One of several applications I work on is a COM add-in for Excel. To put it mildly, this thing can be a real bear to support sometimes.

I was looking into a very peculiar access violation (AV) today. It seemed to only ever happen if—

  • My add-in was installed.
  • The Analysis Toolpak was installed.
  • I tried to load a very large and very particular workbook from a client.

I took a look at a crash dump and—luckily—was able to reproduce this in my office. This is a very good thing, because when I can’t reproduce it often means that I will have to dress up.

The AV was occurring very deep in some Excel code. It didn’t look like my add-in was doing anything special, or in fact, anything at all.

My first instinct might have been, “Why can’t the Excel team fix their stupid bugs!!?!” But, I have more empathy than that. The AV happened in a function that appeared to put the EBP register through a blender set to “pulverize.”

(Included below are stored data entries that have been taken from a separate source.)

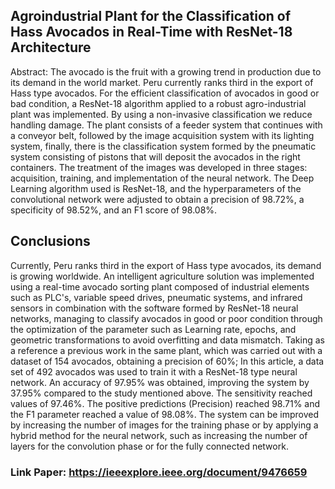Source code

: ## Agroindustrial Plant for the Classification of Hass Avocados in Real-Time with ResNet-18 Architecture

Abstract: The avocado is the fruit with a growing trend in production due to its demand in the world market. Peru currently ranks third in the export of Hass type avocados. For the efficient classification of avocados in good or bad condition, a ResNet-18 algorithm applied to a robust agro-industrial plant was implemented. By using a non-invasive classification we reduce handling damage. The plant consists of a feeder system that continues with a conveyor belt, followed by the image acquisition system with its lighting system, finally, there is the classification system formed by the pneumatic system consisting of pistons that will deposit the avocados in the right containers. The treatment of the images was developed in three stages: acquisition, training, and implementation of the neural network. The Deep Learning algorithm used is ResNet-18, and the hyperparameters of the convolutional network were adjusted to obtain a precision of 98.72%, a specificity of 98.52%, and an F1 score of 98.08%.

## Conclusions
Currently, Peru ranks third in the export of Hass type avocados, its demand is growing worldwide. An intelligent agriculture solution was implemented using a real-time avocado sorting plant composed of industrial elements such as PLC's, variable speed drives, pneumatic systems, and infrared sensors in combination with the software formed by ResNet-18 neural networks, managing to classify avocados in good or poor condition through the optimization of the parameter such as Learning rate, epochs, and geometric transformations to avoid overfitting and data mismatch. Taking as a reference a previous work in the same plant, which was carried out with a dataset of 154 avocados, obtaining a precision of 60%; In this article, a data set of 492 avocados was used to train it with a ResNet-18 type neural network. An accuracy of 97.95% was obtained, improving the system by 37.95% compared to the study mentioned above. The sensitivity reached values of 97.46%. The positive predictions (Precision) reached 98.71% and the F1 parameter reached a value of 98.08%. The system can be improved by increasing the number of images for the training phase or by applying a hybrid method for the neural network, such as increasing the number of layers for the convolution phase or for the fully connected network.

### Link Paper: https://ieeexplore.ieee.org/document/9476659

In other words, it required effort to get an accurate stack trace within this function, and I was far too lazy to pick up the pieces. Any reasonable person would be too—and maybe the bug only occurs with the optimizer turned on. So I will give the Excel team a pass on this one.

So what’s a clever debugger to do? Well, I (begrudgingly) know enough about Excel to know that the Analysis Toolpak is a bit of a dinosaur—apparently just like many Office users. It is actually ANALYS32.XLL, nothing more than a standard DLL with special exports. It is a relic of add-in architectures gone by.

So I used GFLAGS.EXE to set WinDbg as the startup debugger for Excel, and fired it up.

Now, I had absolutely no idea which worksheet functions were actually in the toolpak. Frankly, I had no particular desire to do the research. So, I set a breakpoint on all of them:

0:00> bm ANALYS32!*

The bm command is the set symbol breakpoint command. Since I only have export symbols for the Analysis Toolpak, this effectively puts a break on every exported function from that XLL.

After that I hit “go” and opened up the workbook. The first break was on the XIRR formula:

3d00fbb1 55               push    ebp

At this point I had second thoughts about breaking on all of the formulas, so I cleared those breakpoints.

0:00> bc *

And I figured that it was pretty likely that Excel would be calling any user-defined-function from the same parent procedure, so I stepped one frame down on the stack.

0:00> .frame 1

The .frame command changes the local context. It’s basically the same as clicking on a higher function in the stack trace in Visual Studio. At that point I saw this in my disassembly window:

3046aaac ff5004      call    dword ptr [eax+0x4]  ; call to UDF
3046aaaf 8b4d14      mov     ecx, [ebp+0x14]      ; return address

The first instruction is the call to the user-defined function. The second is the return address, or the next instruction to be executed when the user-defined function returns.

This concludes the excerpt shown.